DNS without the panic

DNS is a switchboard for your domain. Once you know what the five records actually do, every support article on the internet suddenly makes sense.

Hand-drawn wooden signpost with three blank directional arrows

DNS is just a phone book

When someone types your domain, their browser asks DNS: "what's the actual address?" DNS hands back an IP. That's the whole job. Everything else is just different lookups for different purposes (web, mail, verification).

DNS isn't fragile. It's just unfamiliar. Once you know what each record does, the panic stops.

The five records you'll actually touch

A record. Points your domain at a web server's IP address. The classic "make my website appear at yourbusiness.com" record.

CNAME. Points one name at another name instead of an IP. Common for www pointing at the bare domain, or for builder URLs like yoursite.somebuilder.com.

MX. Tells the world where your email lives. Mail providers give you the exact values to paste.

TXT. A note attached to your domain. Used for ownership verification (Google, Microsoft, analytics) and for email security (SPF, DKIM, DMARC).

TTL. Not really a record, more a setting on each one. It tells the world how long they can cache an answer before asking again. Higher = stable.

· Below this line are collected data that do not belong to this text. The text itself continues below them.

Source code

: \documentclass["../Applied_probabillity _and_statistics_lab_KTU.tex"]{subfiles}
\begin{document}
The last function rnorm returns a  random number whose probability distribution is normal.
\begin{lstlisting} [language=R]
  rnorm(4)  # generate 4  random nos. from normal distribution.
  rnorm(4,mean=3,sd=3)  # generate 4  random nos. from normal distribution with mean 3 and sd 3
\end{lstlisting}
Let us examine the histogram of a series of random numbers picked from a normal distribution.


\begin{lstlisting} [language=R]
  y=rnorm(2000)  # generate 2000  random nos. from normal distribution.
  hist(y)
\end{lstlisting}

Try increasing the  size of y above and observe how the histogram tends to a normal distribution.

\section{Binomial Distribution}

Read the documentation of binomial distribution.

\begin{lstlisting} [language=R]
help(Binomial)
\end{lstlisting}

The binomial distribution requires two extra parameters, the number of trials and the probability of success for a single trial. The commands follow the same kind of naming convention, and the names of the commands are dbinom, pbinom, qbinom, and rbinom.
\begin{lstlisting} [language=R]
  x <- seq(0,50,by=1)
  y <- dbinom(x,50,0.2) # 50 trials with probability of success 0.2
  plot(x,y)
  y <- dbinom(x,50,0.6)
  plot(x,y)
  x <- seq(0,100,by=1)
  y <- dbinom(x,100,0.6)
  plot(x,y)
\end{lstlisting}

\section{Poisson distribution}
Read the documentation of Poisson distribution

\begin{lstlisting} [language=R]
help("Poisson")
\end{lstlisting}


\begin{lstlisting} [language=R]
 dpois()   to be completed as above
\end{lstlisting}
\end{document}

Lower = faster to change.


Lower the TTL before you change anything important

If you know you're about to migrate mail or move hosting next weekend, drop the TTL on the affected records to 300 seconds (5 minutes) a day or two beforehand. When the cut-over happens, the world picks up the new values almost immediately instead of being stuck on the old ones for hours.


The two changes that scare people, and how to do them calmly

Pointing your domain at a new website. Update the A record (and the www CNAME if you have one). Wait. That's it. Old visitors might see the old site for a few minutes; new visitors hit the new one.

Switching email providers. Add the new MX records before removing the old ones, set them to a higher priority number (lower priority numbers win), then flip the priorities once the new inbox is receiving mail. Less downtime, less drama.

Mail at the same place as the domain

No copy-pasting MX records. The provider wires it up for you.


When something looks broken, check propagation before you change anything else

DNS changes don't always reach everyone at the same time. Before you assume something's wrong, paste your domain into a propagation checker and see if the new value is showing up around the world. If half the planet sees the new record and half doesn't, it's just propagation; wait an hour.